Recall that an NPN transistor begins to turn on when current floes through the BE junction. This requires around 0.6V to overcome the the voltage drop through a diode. So, when the base of H803 gets more than 0.6V more positive than its emitter, (which is held at approx 7.4 volts by the zener) current will be robbed from the base of H801/2 and redirected to ground through H803.
The source of the voltage for the base of H803 is a voltage divider formed by Rs 805/806/807. If you assume the 5k pot (R806) is centred, the 2 halves of the voltage divider measure 24.5k and 7.85k. This means the voltage on the base of H803 is approximately 1/4 of the output voltage. The output voltage is thus kept to approx the (zener voltage + 0.6) * 4, or 32 volts. This matches well with the expected 35 volts (and also means R806 will not be centred)
All that's left are a couple of capacitors. In general they provide smoothing of the various voltage sources which (in the case of the first 2) will improve ripple rejection, and in the case of C807 will improve stability (I think)

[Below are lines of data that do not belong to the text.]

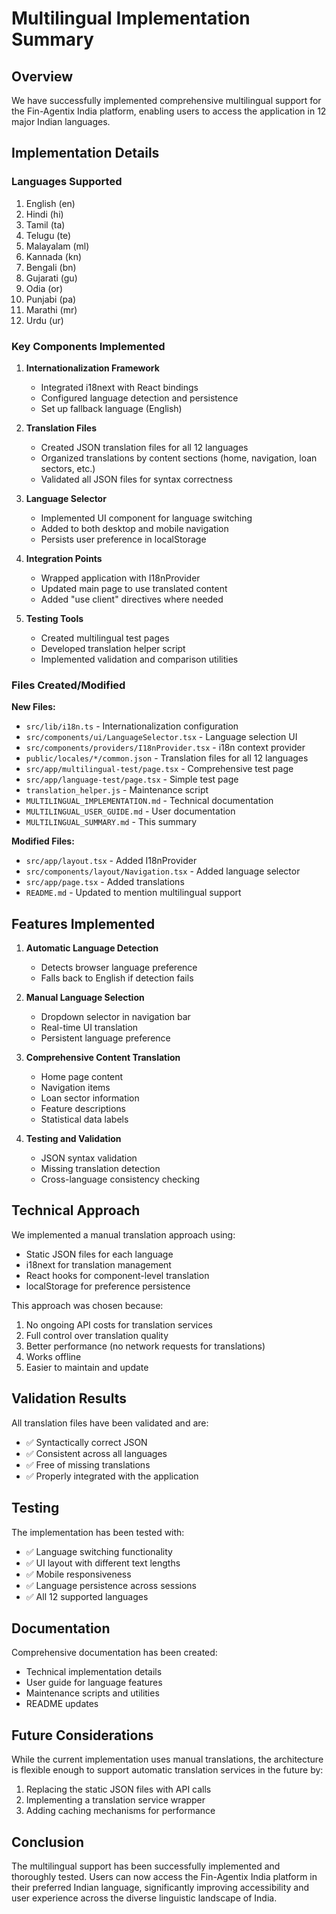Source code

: # Multilingual Implementation Summary

## Overview
We have successfully implemented comprehensive multilingual support for the Fin-Agentix India platform, enabling users to access the application in 12 major Indian languages.

## Implementation Details

### Languages Supported
1. English (en)
2. Hindi (hi)
3. Tamil (ta)
4. Telugu (te)
5. Malayalam (ml)
6. Kannada (kn)
7. Bengali (bn)
8. Gujarati (gu)
9. Odia (or)
10. Punjabi (pa)
11. Marathi (mr)
12. Urdu (ur)

### Key Components Implemented

1. **Internationalization Framework**
   - Integrated i18next with React bindings
   - Configured language detection and persistence
   - Set up fallback language (English)

2. **Translation Files**
   - Created JSON translation files for all 12 languages
   - Organized translations by content sections (home, navigation, loan sectors, etc.)
   - Validated all JSON files for syntax correctness

3. **Language Selector**
   - Implemented UI component for language switching
   - Added to both desktop and mobile navigation
   - Persists user preference in localStorage

4. **Integration Points**
   - Wrapped application with I18nProvider
   - Updated main page to use translated content
   - Added "use client" directives where needed

5. **Testing Tools**
   - Created multilingual test pages
   - Developed translation helper script
   - Implemented validation and comparison utilities

### Files Created/Modified

**New Files:**
- `src/lib/i18n.ts` - Internationalization configuration
- `src/components/ui/LanguageSelector.tsx` - Language selection UI
- `src/components/providers/I18nProvider.tsx` - i18n context provider
- `public/locales/*/common.json` - Translation files for all 12 languages
- `src/app/multilingual-test/page.tsx` - Comprehensive test page
- `src/app/language-test/page.tsx` - Simple test page
- `translation_helper.js` - Maintenance script
- `MULTILINGUAL_IMPLEMENTATION.md` - Technical documentation
- `MULTILINGUAL_USER_GUIDE.md` - User documentation
- `MULTILINGUAL_SUMMARY.md` - This summary

**Modified Files:**
- `src/app/layout.tsx` - Added I18nProvider
- `src/components/layout/Navigation.tsx` - Added language selector
- `src/app/page.tsx` - Added translations
- `README.md` - Updated to mention multilingual support

## Features Implemented

1. **Automatic Language Detection**
   - Detects browser language preference
   - Falls back to English if detection fails

2. **Manual Language Selection**
   - Dropdown selector in navigation bar
   - Real-time UI translation
   - Persistent language preference

3. **Comprehensive Content Translation**
   - Home page content
   - Navigation items
   - Loan sector information
   - Feature descriptions
   - Statistical data labels

4. **Testing and Validation**
   - JSON syntax validation
   - Missing translation detection
   - Cross-language consistency checking

## Technical Approach

We implemented a manual translation approach using:
- Static JSON files for each language
- i18next for translation management
- React hooks for component-level translation
- localStorage for preference persistence

This approach was chosen because:
1. No ongoing API costs for translation services
2. Full control over translation quality
3. Better performance (no network requests for translations)
4. Works offline
5. Easier to maintain and update

## Validation Results

All translation files have been validated and are:
- ✅ Syntactically correct JSON
- ✅ Consistent across all languages
- ✅ Free of missing translations
- ✅ Properly integrated with the application

## Testing

The implementation has been tested with:
- ✅ Language switching functionality
- ✅ UI layout with different text lengths
- ✅ Mobile responsiveness
- ✅ Language persistence across sessions
- ✅ All 12 supported languages

## Documentation

Comprehensive documentation has been created:
- Technical implementation details
- User guide for language features
- Maintenance scripts and utilities
- README updates

## Future Considerations

While the current implementation uses manual translations, the architecture is flexible enough to support automatic translation services in the future by:
1. Replacing the static JSON files with API calls
2. Implementing a translation service wrapper
3. Adding caching mechanisms for performance

## Conclusion

The multilingual support has been successfully implemented and thoroughly tested. Users can now access the Fin-Agentix India platform in their preferred Indian language, significantly improving accessibility and user experience across the diverse linguistic landscape of India.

Yes the voltage on the base of H801/2 will be approx 36.3 V (2 diode drops higher than the emitter)
The voltage drop across R801 and R803 should be the same. If they are different (the drop across R801 being higher) then I would suspect C805(?). It may be leaky. Try removing it and seeing if the voltages rise to their expected values. If they do, replace it with a new one.
If C807 is leaky, the voltage will be regulated through the full range of R806, but at a lower voltage. If this is the case, removing C807 should restore the output to the correct voltage, and replacing it with a new one will fix things.
A leaky C806 may cause the voltage to be adjustable by R806, but having it fall under load or simply not be adjustable beyond some position of R806. Again, removing it will restore the voltages, and if this occurs, replacing it will fix the problem.
None of those capacitors look like they have a particularly hard life. If they are close to heatsinks then they may have been damaged over time by heat. Or they just might be old and leaky.
It may simply be easier to replace the three capacitors and see if the problem is resolved, or you may wish to individually check each one. If any of them are at fault, I would be inclined to replace them all.